So, yeah Followers. I've realized that since I live in the country again I'm in a bit of a pickle. When I lived in Australia I could watch the game at 9am and then have all day to ruminate on the spectacle and then write about i thoughtfully. But here the night games end at 10 and I get no time to get pensive. What I'm saying basically is that The Clog will be getting way more crude and less thoughtful and I don't fucking care. You're excited, I know.....
Alright so The Show now continues in the land of the good and fair and big titties and baseball......
Game 1 was, uh, a less than fucking stellar affair. I believe I referred to it as a blowjob contest a few times as I watched it with my mother. She agreed. She noted that Jayson Werth and Polly had a great great hand-stroke/headbob technique while Chase Utley and Ryan Howard were a little sloppy around the nut area. Some people forget that it's very important when performing fellatio to pay at least a little attention to the boys. They get lonely.
Vance Worley, freshly called-up from Lehigh Valley, made his first major league start in game 1 and showed signs of promise and shades of Kendrick (girl arm). He got into holes very quickly throughout the first 3 inning throwing 51 pitches but settled into a nice deuce of 1-2-3 frames, getting pulled after the 5th for D Brown to sword fight with his imaginary friend in the batters box. The kids got decent velocity and malleable control but needs a little of that big-dickin' Jamie Moyer tutelage. This kid could be on the wish and wait farm list but who fucking knows. Surely not me.
The fish also countered with their own rookie start in Adamberto Mendez , who on the flipside seemed to fool the Phils about as easily as a math teacher to a weed dealer. The fucker looked good. Shit was maybe going a little too sweet for the newbie until the 7th inning when he fucking infuriated the Phaithful by even getting a fucking basehit.He pulled up lame with a something strain and will now probably be fucking shat upon by trainers and front office messengers in Miami. Another day of sadness for The Baseball Player.
I think in this fucking dogcock jerk-fuck of a game, in which we hit the small ball with the red stitching 3 times with positive result, I think we had a runner in scoring position fucking 2 times all game. I've seen more enthusiasm behind the fucking counter at Walmart. Pathetic. Penis.
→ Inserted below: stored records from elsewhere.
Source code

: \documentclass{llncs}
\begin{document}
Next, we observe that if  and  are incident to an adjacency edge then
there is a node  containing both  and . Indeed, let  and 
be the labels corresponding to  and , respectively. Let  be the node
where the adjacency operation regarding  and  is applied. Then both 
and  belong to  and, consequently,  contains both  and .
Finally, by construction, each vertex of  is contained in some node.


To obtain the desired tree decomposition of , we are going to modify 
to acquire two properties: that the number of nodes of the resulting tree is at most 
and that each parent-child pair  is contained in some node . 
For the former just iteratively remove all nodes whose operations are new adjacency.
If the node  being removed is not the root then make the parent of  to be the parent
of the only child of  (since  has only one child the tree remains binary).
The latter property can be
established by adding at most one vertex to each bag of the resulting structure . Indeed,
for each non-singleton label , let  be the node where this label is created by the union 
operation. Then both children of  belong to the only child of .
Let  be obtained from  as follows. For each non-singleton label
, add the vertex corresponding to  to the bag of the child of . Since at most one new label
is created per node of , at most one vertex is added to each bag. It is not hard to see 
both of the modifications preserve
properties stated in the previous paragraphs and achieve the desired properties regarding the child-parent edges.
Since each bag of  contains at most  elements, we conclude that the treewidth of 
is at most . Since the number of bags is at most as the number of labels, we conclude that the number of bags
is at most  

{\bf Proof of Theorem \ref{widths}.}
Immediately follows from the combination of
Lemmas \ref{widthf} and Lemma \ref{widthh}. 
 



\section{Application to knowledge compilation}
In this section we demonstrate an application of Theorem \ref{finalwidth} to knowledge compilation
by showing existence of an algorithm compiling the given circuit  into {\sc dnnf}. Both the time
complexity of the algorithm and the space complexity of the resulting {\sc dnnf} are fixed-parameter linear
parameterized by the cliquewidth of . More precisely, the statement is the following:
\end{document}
Fuck.
The fish racked up 7 runs, 3 off Worley colleague Fat Mike Zagurski which leads to me to this analogy; There is a reason that Metallica got signed to Electra an then made millions of dollars and had sex with trillions of women while the band Cinderalla still hand out their own guitar picks for Halloween and have no money for Valtrex. Some motherfuckers just ain't good enough.
We sucked. Dick. 1-7, fish.
Look at this blister on my foot. This thing is fucking painful.
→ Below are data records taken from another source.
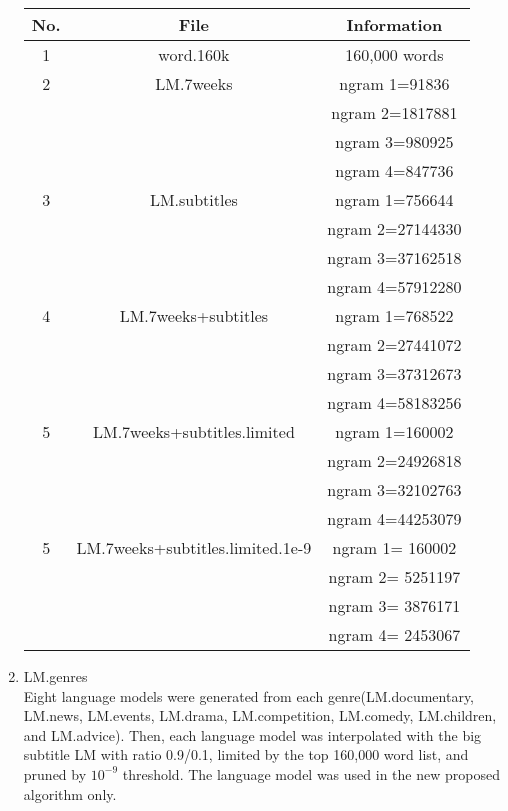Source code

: \begin{enumerate}
\begin{center}
\begin{tabular}{ | c | c | c | }
\hline
\textbf{No.} & \textbf{File}  & \textbf{Information} \\ \hline \hline
1 & word.160k & 160,000 words \\  \hline
2 & LM.7weeks & ngram 1=91836 \\
 & & ngram 2=1817881 \\
 & & ngram 3=980925 \\
 & & ngram 4=847736 \\  \hline
3 & LM.subtitles & ngram 1=756644 \\
 & & ngram 2=27144330 \\
 & & ngram 3=37162518 \\
 & & ngram 4=57912280 \\ \hline
4 & LM.7weeks+subtitles & ngram 1=768522 \\
 & & ngram 2=27441072 \\
 & & ngram 3=37312673 \\
 & & ngram 4=58183256 \\ \hline
5 & LM.7weeks+subtitles.limited & ngram 1=160002 \\
 & & ngram 2=24926818 \\
 & & ngram 3=32102763 \\
 & & ngram 4=44253079 \\ \hline
5 & LM.7weeks+subtitles.limited.1e-9 &ngram  1= 160002 \\
 & & ngram  2=   5251197 \\
 & & ngram  3=   3876171 \\
 & & ngram  4=   2453067 \\ \hline
\end{tabular}
\end{center}

\item LM.genres \\
Eight language models were generated from each genre(LM.documentary, LM.news, LM.events, LM.drama, LM.competition, LM.comedy, LM.children, and LM.advice). Then, each language model was interpolated with the big subtitle LM with  ratio 0.9/0.1, limited by the top 160,000 word list, and pruned by $10^{-9}$ threshold. The language model was used in the new proposed algorithm only.


\end{enumerate}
Game 2 was a fuck ton better in respects to what The Men weren't doing 3 hours earlier. We hit the ball and funny little men in red pinstripes cross homeplate. Fuck they did it 7 times!
Roy Fucking Oswalt had a solid yet tumultuous start, giving up 4 runs in the form of 3 home runs. One of the things that seperates him from the wimps is that this doesn't seem to fucking bother him. He looks back, watches it fly, grabs his dick off the ground and tries again. A winner.
If anyone whines about the Phils being a long-ball or nothing team after this last season you can opretty much go down on a shotgun. All those 7 runs that crossed the funny thing were done so with balls banging around the grass. It's almost fucking infruriating how every Phil's ball hit toward the fence seems to fall just short these days at CPB. Not as infuriating as losing. It's good feeling to know that when the homers can't hump it we can put the ball in play and make it happen. Yes, Howard still swings for the stars every fucking time he's in the box and it seems like pitchers have figured out that you can throw him any pitch that's NOT a strike and he'll screw himself into the ground but we're stil making progress from last season. Utley had a pair of hits and Victorino had 3. Those are stats.
Phils win 7-4. Good.
Last season it was all homers and not much competition. This season it's all changed and we've learned to cope. People can bitch and cringe about being in 2nd place for 4 months but we're just as good, if not better than we've been in the previous 2 seasons. The numbers are almost identical at this point in the season, we've just not had to deal with a decent team of sistefuckers in a few. The only thing really stadning in our way is ourselves. The 1,2 and 3-hit games are what is gonna skin the cat, not the braves. They can't just walk this one through, it's time to fucking destroy the fucking weak. 1/2 back and now is no fucking time to let the golden vagina slip through our tentacles.
I'm gonna be in section 130-something tonight with my old man. Get at me if you know what's not good for you. Fuck new york and the city I live in, the city of assholes, I never worry , now that is a lie. Bloop.